The U.S. Mint, Washington, suspended its mutilated coin redemption program this May. The U.S. Mint receives large bundles of coins that have been mutilated or damaged in the recycling process of used cars, vending machines, laundry machines and other sources. The program has been operated by U.S. Mint for many decades.
Several years ago, the U.S. Mint suspended this program while pursuing litigation. Scrap recyclers had to store these recovered unusable coins during that period. The U.S. Mint had previously resumed operation of the mutilated coin redemption program in January 2018 as it released new guidelines and certifications for submissions.
Some of the new guidelines include the establishment of procedures for certifying participants based on submission amounts and frequency, sampling submissions to authenticate material, conducting site visits for certain participants and requiring information about how the submissions came to be bent or partial. The Institute of Scrap Recycling Industries (ISRI), Washington, reports that this was considered a major victory for the recycling industry, which had been stockpiling mutilated coins during the moratorium.

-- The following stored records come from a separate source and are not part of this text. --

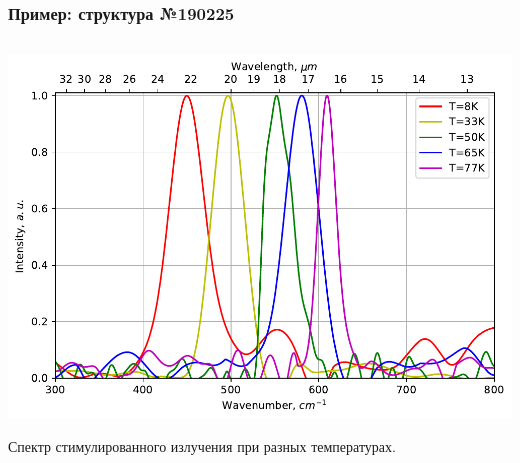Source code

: \documentclass[9pt,pdf]{beamer}
\begin{document}
    \begin{frame}
        \frametitle{Пример: структура №190225}
        \begin{columns}
            \begin{column}{0.7\textwidth}
                \begin{overprint}
                    \begin{center}
                        \includegraphics[width=\textwidth]{images/22um_spectre.pdf}
                    \end{center}
                    Спектр стимулированного излучения при разных температурах.


\end{overprint}
\end{column}
\end{columns}
\end{frame}
\end{document}
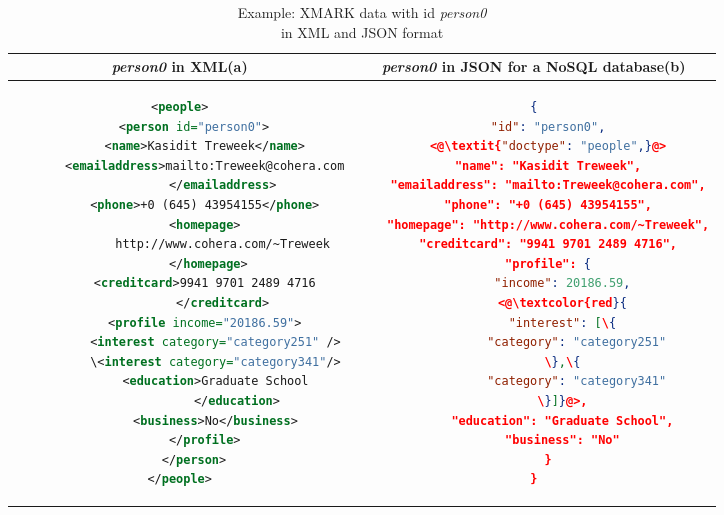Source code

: \begin{longtable}{c|c}
	\caption{Example: XMARK data with id \textit{person0} \\in XML and JSON format }
	\label{tbl:xmark-xml-json}\\
	{\textit{person0}} in XML(a) & {\textit{person0}} in JSON for a NoSQL database(b)\\
	\hline
	\begin{minipage}{.4\textwidth}
\centering		
\begin{lstlisting}[language=XML,basicstyle = \tiny,label=code:xml-nosql-person0]
<people>
    <person id="person0">
       <name>Kasidit Treweek</name>
       <emailaddress>mailto:Treweek@cohera.com
            </emailaddress>
       <phone>+0 (645) 43954155</phone>
       <homepage>
            http://www.cohera.com/~Treweek
        </homepage>
       <creditcard>9941 9701 2489 4716
            </creditcard>
       <profile income="20186.59">
          <interest category="category251" />
          \<interest category="category341"/>
          <education>Graduate School
                </education>
          <business>No</business>
       </profile>
    </person>
</people>
\end{lstlisting}	
	\end{minipage} &
	\begin{minipage}{.55\textwidth}
		\centering
		\begin{lstlisting}[language=JSON, basicstyle =\tiny, label=code:json-nosql-person0, numberstyle=\tiny]
{
	"id": "person0",
	<@\textit{"doctype": "people",}@>
	"name": "Kasidit Treweek",
	"emailaddress": "mailto:Treweek@cohera.com",
	"phone": "+0 (645) 43954155",
	"homepage": "http://www.cohera.com/~Treweek",
	"creditcard": "9941 9701 2489 4716",
	"profile": {
		"income": 20186.59,
		<@\textcolor{red}{
		"interest": [\{
			"category": "category251"
		\},\{
			"category": "category341"
		\}]}@>,
		"education": "Graduate School",
		"business": "No"
	}
}
		\end{lstlisting}
	\end{minipage}\\
\end{longtable}



\begin{comment}
\iffalse\fi
\begin{minipage}{.5\textwidth}
	\begin{tikzpicture}[%
	grow via three points={one child at (0.5,-0.7) and
		two children at (0.5,-0.7) and (0.5,-1.4)},
	edge from parent path={(\tikzparentnode.south) |- (\tikzchildnode.west)}]
	\node {\{asfdasfd\}}
	child { node [defi] {\textit{Schema\_ID}}}
	child { node [json] {xs:attribute}
		child { node [defi] {\textit{Attribute\_ID}}}
		child { node [attribute] {@name}}
		child { node [attribute] {@type}}
		child { node [attribute] {@fixed}}
		child { node [attribute] {@default}}
	};
	\end{tikzpicture}
\end{minipage}

\end{comment}

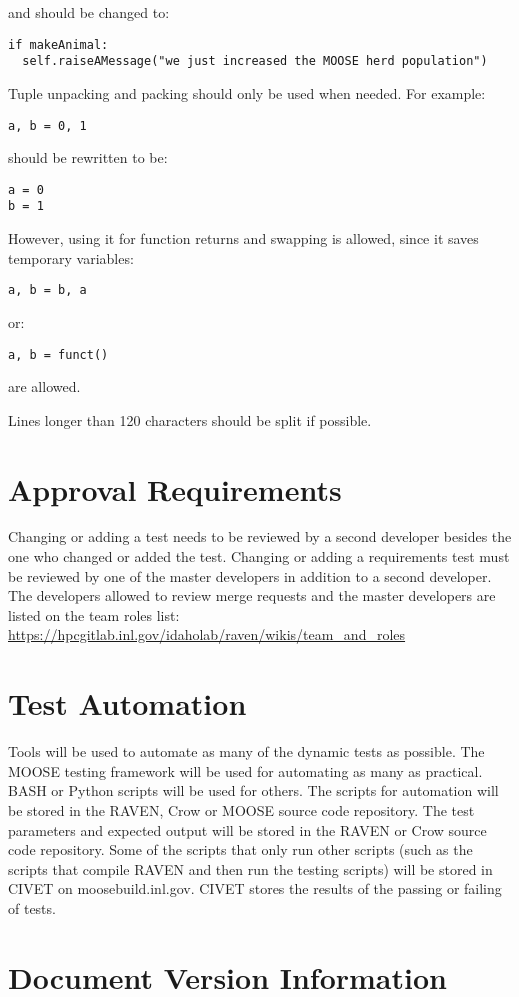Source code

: \documentclass{article}
\begin{document}
and should be changed to:

\begin{verbatim}
if makeAnimal:
  self.raiseAMessage("we just increased the MOOSE herd population")
\end{verbatim}

Tuple unpacking and packing should only be used when needed. For example:

\begin{verbatim}
a, b = 0, 1
\end{verbatim}

should be rewritten to be:

\begin{verbatim}
a = 0
b = 1
\end{verbatim}

However, using it for function returns and swapping is allowed, since
it saves temporary variables:

\begin{verbatim}
a, b = b, a
\end{verbatim}

or:

\begin{verbatim}
a, b = funct()
\end{verbatim}

are allowed.

Lines longer than 120 characters should be split if possible.

\section{Approval Requirements}

Changing or adding a test needs to be reviewed by a second developer
besides the one who changed or added the test.  Changing or adding a
requirements test must be reviewed by one of the master developers in
addition to a second developer.  The developers allowed to review
merge requests and the master developers are listed on the team roles
list:
\url{https://hpcgitlab.inl.gov/idaholab/raven/wikis/team_and_roles}



\section{Test Automation}

Tools will be used to automate as many of the dynamic tests as
possible.  The MOOSE testing framework will be used for automating as
many as practical.  BASH or Python scripts will be used for others.
The scripts for automation will be stored in the RAVEN, Crow or MOOSE
source code repository.  The test parameters and expected output will
be stored in the RAVEN or Crow source code repository. Some of the
scripts that only run other scripts (such as the scripts that compile
RAVEN and then run the testing scripts) will be stored in CIVET on
moosebuild.inl.gov.  CIVET stores the results of the passing or
failing of tests.

\section*{Document Version Information}


\end{document}
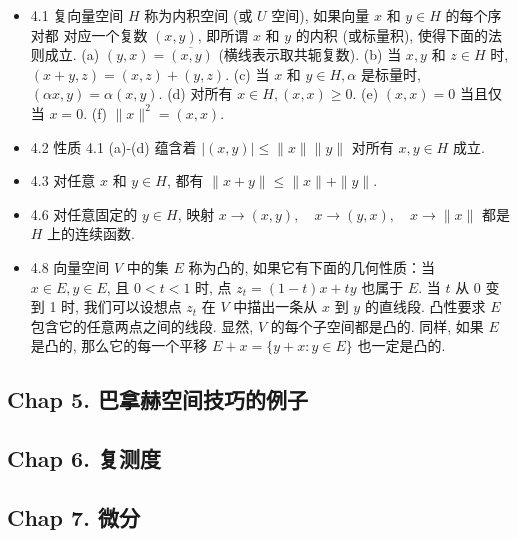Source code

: \begin{itemize}
\item 4.1 复向量空间 $H$ 称为内积空间 (或 $U$ 空间), 如果向量 $x$ 和 $y \in H$ 的每个序对都 对应一个复数 $(x, y)$, 即所谓 $x$ 和 $y$ 的内积 (或标量积), 使得下面的法则成立. (a) $(y, x)=\overline{(x, y)}$ (横线表示取共轭复数). (b) 当 $x, y$ 和 $z \in H$ 时, $(x+y, z)=(x, z)+(y, z)$. (c) 当 $x$ 和 $y \in H, \alpha$ 是标量时, $(\alpha x, y)=\alpha(x, y)$. (d) 对所有 $x \in H,(x, x) \geqslant 0$. (e) $(x, x)=0$ 当且仅当 $x=0$. (f) $\|x\|^{2}=(x, x)$.

\item 4.2 性质 4.1 (a)-(d) 蕴含着 $|(x, y)| \leqslant\|x\|\|y\|$ 对所有 $x, y \in H$ 成立.

\item 4.3 对任意 $x$ 和 $y \in H$, 都有 $\|x+y\| \leqslant\|x\|+\|y\|$.

\item 4.6 对任意固定的 $y \in H$, 映射 $x \rightarrow(x, y), \quad x \rightarrow(y, x), \quad x \rightarrow\|x\|$ 都是 $H$ 上的连续函数.

\item 4.8 向量空间 $V$ 中的集 $E$ 称为凸的, 如果它有下面的几何性质：当 $x \in E, y \in E$, 且 $0<t<1$ 时, 点 $z_{t}=(1-t) x+t y$ 也属于 $E$. 当 $t$ 从 0 变到 1 时, 我们可以设想点 $z_{t}$ 在 $V$ 中描出一条从 $x$ 到 $y$ 的直线段. 凸性要求 $E$ 包含它的任意两点之间的线段. 显然, $V$ 的每个子空间都是凸的. 同样, 如果 $E$ 是凸的, 那么它的每一个平移 $E+x=\{y+x: y \in E\}$ 也一定是凸的.
\end{itemize}


\subsection{Chap 5. 巴拿赫空间技巧的例子}

\subsection{Chap 6. 复测度}

\subsection{Chap 7. 微分}

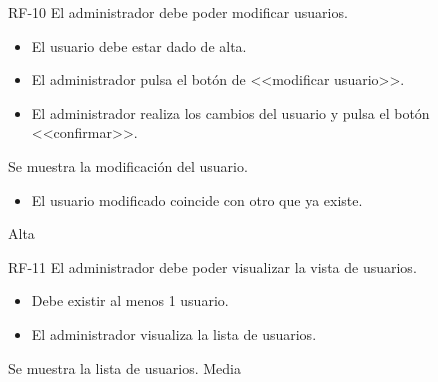 {RF-10}
{El administrador debe poder modificar usuarios.}
{	\begin{itemize}
	\def\labelenumi{\arabic{enumi}.}
	\tightlist
	\item El usuario debe estar dado de alta.
	\end{itemize}}
{
	\begin{itemize}
	\def\labelenumi{\arabic{enumi}.}
	\tightlist

    \item El administrador pulsa el botón de <<modificar usuario>>.
    \item El administrador realiza los cambios del usuario y pulsa el botón <<confirmar>>.
    \end{itemize}
}
{Se muestra la modificación del usuario.}
{\begin{itemize}
	\def\labelenumi{\arabic{enumi}.}
	\tightlist

    \item El usuario modificado coincide con otro que ya existe.
    \end{itemize}}
{Alta}

{RF-11}
{El administrador debe poder visualizar la vista de usuarios.}
{	\begin{itemize}
	\def\labelenumi{\arabic{enumi}.}
	\tightlist
	\item Debe existir al menos 1 usuario.
	\end{itemize}}
{
	\begin{itemize}
	\def\labelenumi{\arabic{enumi}.}
	\tightlist

    \item El administrador visualiza la lista de usuarios.
    \end{itemize}
}
{Se muestra la lista de usuarios.}
{}
{Media}
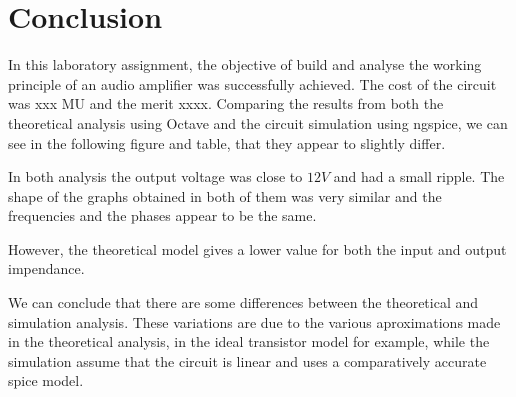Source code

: \section{Conclusion}
\label{sec:conclusion}
In this laboratory assignment, the objective of build and analyse the working principle of an audio amplifier was successfully achieved.
The cost of the circuit was xxx MU and the merit xxxx.
Comparing the results from both the theoretical analysis using Octave and the circuit simulation using ngspice, we can see in the following figure and table, that they appear to slightly differ.

In both analysis the output voltage was close to $12 V$ and had a small ripple. The shape of the graphs obtained in both of them was very similar and the frequencies and the phases appear to be the same.

However, the theoretical model gives a lower value for both the input and output impendance. 

We can conclude that there are some differences between the theoretical and simulation analysis. These variations are due to the various aproximations made in the theoretical analysis, in the ideal transistor model for example, while the simulation assume that the circuit is linear and uses a comparatively accurate spice model.  



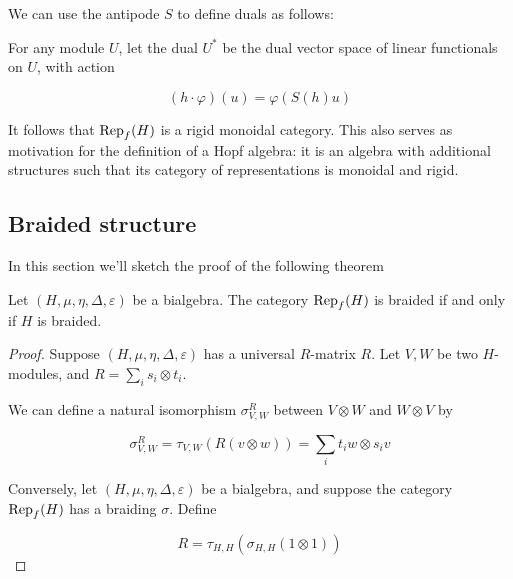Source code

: We can use the antipode $S$ to define duals as follows:

For any module $U$, let the dual $U^*$ be the dual vector space of linear
functionals on $U$, with action

\begin{equation}
    (h\cdot \varphi)(u)  = \varphi(S(h) u)
\end{equation}

It follows that $\operatorname{Rep}_f(H)$ is a rigid monoidal category. This also serves as
motivation for the definition of a Hopf algebra: it is an algebra with
additional structures such that its category of representations is monoidal and
rigid. 


\subsection{Braided structure}
\label{bialgtocategory}
In this section we'll sketch the proof of the following theorem

\begin{theorem}
    Let $(H, \mu, \eta, \Delta, \varepsilon)$ be a bialgebra. The category $\operatorname{Rep}_f(H)$ is braided if and only if $H$ is braided. 
\end{theorem}
\begin{proof}
    Suppose $(H, \mu, \eta, \Delta, \varepsilon)$ has a universal $R$-matrix $R$. Let $V,W$ be two $H$-modules, and $R = \sum_{i} s_i \otimes t_i$. 

    We can define a natural isomorphism $\sigma_{V,W}^R$ between $V \otimes W$ and $W \otimes V$ by

    \begin{equation}
        \sigma_{V,W}^R = \tau_{V,W}(R(v \otimes w)) = \sum_{i} t_i w \otimes s_i v
    \end{equation}

    Conversely, let $(H, \mu, \eta, \Delta, \varepsilon)$ be a bialgebra, and suppose the category $\operatorname{Rep}_f(H)$ has a braiding $\sigma$. Define 

    \begin{equation}
        R = \tau_{H,H}(\sigma_{H,H}(1 \otimes 1))
    \end{equation}

\end{proof}


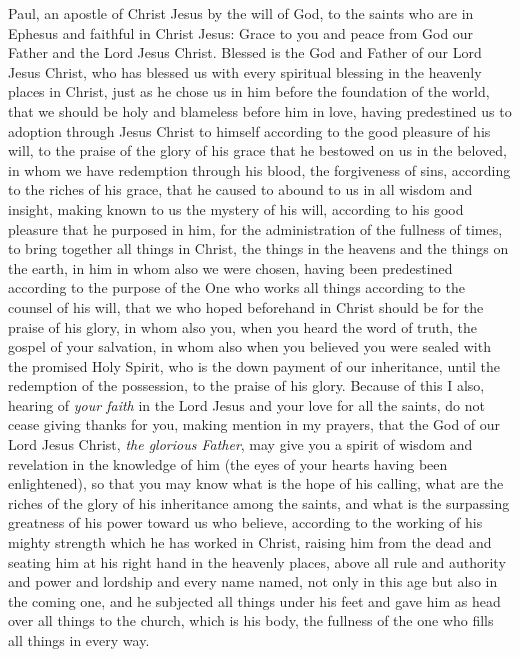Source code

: 
\begin{biblechapter} %
 Paul, an apostle of Christ Jesus by the will of God, to the saints who are in Ephesus and faithful in Christ Jesus:
\verse Grace to you and peace from God our Father and the Lord Jesus Christ.
 Blessed is the God and Father of our Lord Jesus Christ, who has blessed us with every spiritual blessing in the heavenly places in Christ,
\verse just as he chose us in him before the foundation of the world, that we should be holy and blameless before him in love,
\verse having predestined us to adoption through Jesus Christ to himself according to the good pleasure of his will,
\verse to the praise of the glory of his grace that he bestowed on us in the beloved,
\verse in whom we have redemption through his blood, the forgiveness of sins, according to the riches of his grace,
\verse that he caused to abound to us in all wisdom and insight,
\verse making known to us the mystery of his will, according to his good pleasure that he purposed in him,
\verse for the administration of the fullness of times, to bring together all things in Christ, the things in the heavens and the things on the earth, in him
\verse in whom also we were chosen, having been predestined according to the purpose of the One who works all things according to the counsel of his will,
\verse that we who hoped beforehand in Christ should be for the praise of his glory,
\verse in whom also you, when you heard the word of truth, the gospel of your salvation, in whom also when you believed you were sealed with the promised Holy Spirit,
\verse who is the down payment of our inheritance, until the redemption of the possession, to the praise of his glory.
 Because of this I also, hearing of \textit{your faith} in the Lord Jesus and your love for all the saints,
\verse do not cease giving thanks for you, making mention in my prayers,
\verse that the God of our Lord Jesus Christ, \textit{the glorious Father}, may give you a spirit of wisdom and revelation in the knowledge of him
\verse (the eyes of your hearts having been enlightened), so that you may know what is the hope of his calling, what are the riches of the glory of his inheritance among the saints,
\verse and what is the surpassing greatness of his power toward us who believe, according to the working of his mighty strength
\verse which he has worked in Christ, raising him from the dead and seating him at his right hand in the heavenly places,
\verse above all rule and authority and power and lordship and every name named, not only in this age but also in the coming one,
\verse and he subjected all things under his feet and gave him as head over all things to the church,
\verse which is his body, the fullness of the one who fills all things in every way.
\end{biblechapter}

“The [three-year suspension resulted in scrap processors storing millions of dollars in coins for that time period,” says Billy Johnson, chief lobbyist at ISRI.
As recycling technology has advanced the ability to accumulate coins in significant quantities has grown quickly, ISRI reports that this is an integral part of many recycling companies’ operations and product lines. According to an ISRI news release, the association is reaching out to the U.S. Mint to determine why the program was suspended. ISRI hopes to see the program resume operations as soon as possible.
“After a three-year moratorium, ISRI worked with the U.S. Mint to get the mutilated coin redemption program reinstated at the end of 2017,” says Robin Wiener, president of ISRI. “It is a major disappointment the Mint has once again suspended the program that is worth millions of dollars to the recycling industry. ISRI, on behalf of its members, is working to identify any issues the Mint may have with the program and will once again offer solutions to get the program reinstated as soon as possible.”
“These coins are worth a lot of money,” Johnson adds. “There is nothing the scrap processor can do, other than redeem them with the Mint. The Mint has operated this program for decades to recoup all the damaged coins from the recycling process.”